Is the page linked from another page already in the database? If there
isn't a link to the page, ht://Dig can't find it.

>Also, do I need to modify the script to copy the .work files over the
>current files (or remove the .work files)? Which of these is the real new

You need to move (or copy) the .work files. The new files (as you can tell
with ls -l) are the .work files.

>2) Does anyone know if there is a way (without using the endings) to prefix
>match or match parts of words without slowing down the searching too much?

Define "too much." There are substring and prefix fuzzy matching
algorithms. Try them out and see if they're fast enough for you.
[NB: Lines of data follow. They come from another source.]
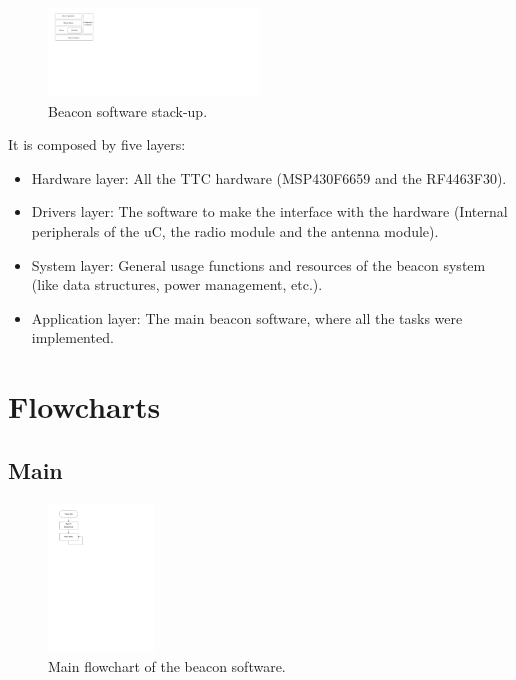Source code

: \documentclass[12pt]{book}
\begin{document}
\begin{figure}[!h]
	\begin{center}
		\includegraphics[width=0.5\textwidth]{figures/beacon_software_layers.pdf}
		\caption{Beacon software stack-up.}
		\label{fig:beacon-software-layers}
	\end{center}
\end{figure}

It is composed by five layers:

\begin{itemize}
    \item Hardware layer: All the TTC hardware (MSP430F6659 and the RF4463F30).
    \item Drivers layer: The software to make the interface with the hardware (Internal peripherals of the uC, the radio module and the antenna module).
    \item System layer: General usage functions and resources of the beacon system (like data structures, power management, etc.).
    \item Application layer: The main beacon software, where all the tasks were implemented.
\end{itemize}

\section{Flowcharts}

\subsection{Main}

\begin{figure}[!h]
	\begin{center}
		\includegraphics[width=0.25\textwidth]{figures/beacon_main_flowchart.pdf}
		\caption{Main flowchart of the beacon software.}
		\label{fig:beacon-main-flowchart}
	\end{center}
\end{figure}
\end{document}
>3) I know that htdig indexes the pages through a http process and I was
>wondering if there was another alternative to this. My real desire is not

If you're running htdig on the server, you can upgrade to 3.1.0b1 and use
the local_urls directives to index through the filesystem. This will also
ignore SSI directives.

>4) Is there a way to index only changes to pages and new pages (ie, use
>date of file and run against files dated later than database date) so that
>it doesn't have to run the whole site every night?

Yup. If you don't run with "-i" then you will use the original databases.
But then if you also use "-a" you'll want to *copy* the .work files instead
of moving them. This way you'll have the dates around in the .work files
for htdig to use.

-Geoff Hutchison
Williams Students Online